A physician might be a nephrologist, and specialize in the workings of the kidney; a neurologist’s realm is confined to the nerves and brain; a pulmonologist knows about your lungs.
All of this subspecialized compartmentalizing of the human condition may be part of the problem with health care, and not a part of the solution. The patient is reduced to an organ system, body part or symptom. It is almost as if we have forgotten how to take care of the entire organism, and to consider the workings of the body as a whole, not just as a sub-segment of the whole.
A trend is rapidly developing in our country and around the world that upends the medical convention of what constitutes illness, how it is diagnosed, the lens through which it is identified, and finally the modalities with which it can be remedied. This communication gap has not yet been bridged by the relatively small number of doctors who have taken the professional risk to expand their thinking, and to put in the time and study to provide a more comprehensive approach to health for their patients. Being a physician who approaches the care of the patient through a functional lens is still somewhat counterculture.

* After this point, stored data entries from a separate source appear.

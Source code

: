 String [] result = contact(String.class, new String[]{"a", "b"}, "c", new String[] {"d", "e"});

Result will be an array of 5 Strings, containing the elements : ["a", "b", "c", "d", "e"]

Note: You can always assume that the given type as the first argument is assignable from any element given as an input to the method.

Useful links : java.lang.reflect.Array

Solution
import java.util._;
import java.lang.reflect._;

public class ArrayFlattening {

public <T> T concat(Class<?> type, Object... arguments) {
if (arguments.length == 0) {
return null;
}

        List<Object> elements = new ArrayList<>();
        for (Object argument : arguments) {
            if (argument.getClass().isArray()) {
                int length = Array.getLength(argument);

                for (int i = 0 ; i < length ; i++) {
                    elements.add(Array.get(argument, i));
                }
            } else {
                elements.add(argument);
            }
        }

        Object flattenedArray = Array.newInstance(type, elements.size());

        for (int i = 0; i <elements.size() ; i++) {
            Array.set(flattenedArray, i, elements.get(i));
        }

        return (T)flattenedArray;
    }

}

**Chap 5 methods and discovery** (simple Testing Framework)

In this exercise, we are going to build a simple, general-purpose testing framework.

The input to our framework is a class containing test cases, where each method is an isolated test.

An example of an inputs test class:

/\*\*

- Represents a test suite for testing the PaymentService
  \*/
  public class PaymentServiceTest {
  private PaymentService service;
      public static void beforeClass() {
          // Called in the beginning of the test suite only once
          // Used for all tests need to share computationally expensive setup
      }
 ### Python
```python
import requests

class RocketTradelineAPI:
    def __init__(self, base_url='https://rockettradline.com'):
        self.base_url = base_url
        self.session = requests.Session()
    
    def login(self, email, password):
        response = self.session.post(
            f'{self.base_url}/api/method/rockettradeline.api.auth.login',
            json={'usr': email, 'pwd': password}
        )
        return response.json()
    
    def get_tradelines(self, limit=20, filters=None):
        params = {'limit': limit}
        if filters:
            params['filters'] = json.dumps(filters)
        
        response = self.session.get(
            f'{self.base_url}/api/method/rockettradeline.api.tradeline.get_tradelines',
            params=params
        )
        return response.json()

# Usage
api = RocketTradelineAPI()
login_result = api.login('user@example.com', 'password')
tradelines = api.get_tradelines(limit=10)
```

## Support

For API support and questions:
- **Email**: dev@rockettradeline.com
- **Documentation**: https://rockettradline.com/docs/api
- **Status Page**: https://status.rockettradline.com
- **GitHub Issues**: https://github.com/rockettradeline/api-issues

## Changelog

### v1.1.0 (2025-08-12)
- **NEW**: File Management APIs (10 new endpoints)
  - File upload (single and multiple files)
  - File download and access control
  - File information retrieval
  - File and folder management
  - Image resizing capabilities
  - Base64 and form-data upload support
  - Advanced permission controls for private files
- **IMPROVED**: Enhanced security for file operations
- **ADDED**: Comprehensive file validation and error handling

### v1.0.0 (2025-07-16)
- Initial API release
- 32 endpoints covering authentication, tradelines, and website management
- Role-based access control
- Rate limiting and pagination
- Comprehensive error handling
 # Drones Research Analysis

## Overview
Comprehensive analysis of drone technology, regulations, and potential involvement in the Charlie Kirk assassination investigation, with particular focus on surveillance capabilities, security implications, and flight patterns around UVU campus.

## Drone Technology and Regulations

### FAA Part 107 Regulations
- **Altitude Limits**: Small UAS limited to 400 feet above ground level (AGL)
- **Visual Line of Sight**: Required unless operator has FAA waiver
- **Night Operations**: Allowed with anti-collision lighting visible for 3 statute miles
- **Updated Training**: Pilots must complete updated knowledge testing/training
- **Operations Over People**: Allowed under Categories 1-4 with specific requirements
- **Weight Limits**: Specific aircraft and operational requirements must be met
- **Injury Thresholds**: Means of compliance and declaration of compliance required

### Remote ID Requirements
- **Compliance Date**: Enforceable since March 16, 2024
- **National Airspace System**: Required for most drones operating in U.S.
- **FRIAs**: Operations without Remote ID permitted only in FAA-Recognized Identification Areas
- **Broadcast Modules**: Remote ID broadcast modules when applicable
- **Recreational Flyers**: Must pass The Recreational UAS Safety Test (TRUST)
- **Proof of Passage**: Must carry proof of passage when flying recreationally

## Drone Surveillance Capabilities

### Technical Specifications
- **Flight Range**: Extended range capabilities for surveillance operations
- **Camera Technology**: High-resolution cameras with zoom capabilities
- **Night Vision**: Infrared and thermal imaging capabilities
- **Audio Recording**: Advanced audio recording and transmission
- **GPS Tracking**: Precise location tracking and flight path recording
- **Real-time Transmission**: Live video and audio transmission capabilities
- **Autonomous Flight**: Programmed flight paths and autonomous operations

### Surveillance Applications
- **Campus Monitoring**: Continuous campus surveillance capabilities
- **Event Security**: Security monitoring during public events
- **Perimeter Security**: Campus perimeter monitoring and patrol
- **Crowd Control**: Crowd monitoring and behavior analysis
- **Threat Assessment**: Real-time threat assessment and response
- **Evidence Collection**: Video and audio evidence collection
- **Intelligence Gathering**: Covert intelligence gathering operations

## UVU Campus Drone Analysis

So what, then, is a functional medicine physician? A doctor who approaches health from a functional standpoint is one who discredits the concept that health is reducible to a set of diagnoses with a prescribed, preordained drug-based approach. A functional medicine physician is not content to simply prescribe the latest, greatest drug to combat a specific symptom, the functional medicine physician looks to the complexities of biological systems taken together to the effect of the body as a whole. The human body is a miraculous, dynamic stew of chemistry, energy, biology and nature. Our health (or lack thereof) doesn’t exist in a vacuum, but instead results from complex interplays of our environment, our genetics, our culture and our cumulative exposures to conditions such as medications, toxins, pollutants and infections. It is these factors that over time weave a tapestry of health or disease- both for us the individual as well as that of our future generations.
Why is it that we need functional physicians? I truly believe that the future of human health is incumbent upon the realization that our ability to survive as a species, to reproduce, and to simply exist depends on a reevaluation of what factors are working upon our physiology and contributing to disease. We need to take the appropriate steps, through sound scientific research, to modify these factors and to return ourselves to a state of wellness within our world. A functional physician has the bravery and insight to acknowledge, explore, test, and modify the pressures of modern life that are slowly killing us. Toxins, environmental exposures, nutritional and mineral deficiencies, medicines and our exposure to constant stress are permanently altering our biology and the biology of our future generations through the concept of epigenetics: the lasting, heritable changes in the expression of our genetics.
We need to reclaim the sanctity and beauty of our health, and to wrest the control away from the profit driven directives of processed food manufacturers, unconscionable farming techniques, and pharmaceutical drug companies. Functional treatments are based in the understanding and repair of defective enzymatic and biological pathways that have become ineffective and dysfunctional. And finally, we have to take the time to listen, to really know our patients, and to make individualized approaches to healing.
We as physicians cannot continue to condone our patient’s poor dietary choices, hormonal and nutritional deficiencies, and toxic exposures, just to remedy the ensuing symptoms with a pill. What differentiates a Functional Medicine Doctor from the mainstream is the strength, insight and courage to call out the factors that are slowly depreciating our health as individuals and as a society. We stand poised to educate our patients about defined dietary choices, and the way in which inattention to diet contributes to illness. We look to more natural choices for healing that are supported with extensive scientific research, rather than a newly patented medication.
“I am a Functional Medicine doctor. I take the time to listen to the patient, and to understand which biological processes have fallen into a state of dysfunction. I use my knowledge and experience to bring the body to a true state of healing using natural means, without simply treating a symptom with a drug.”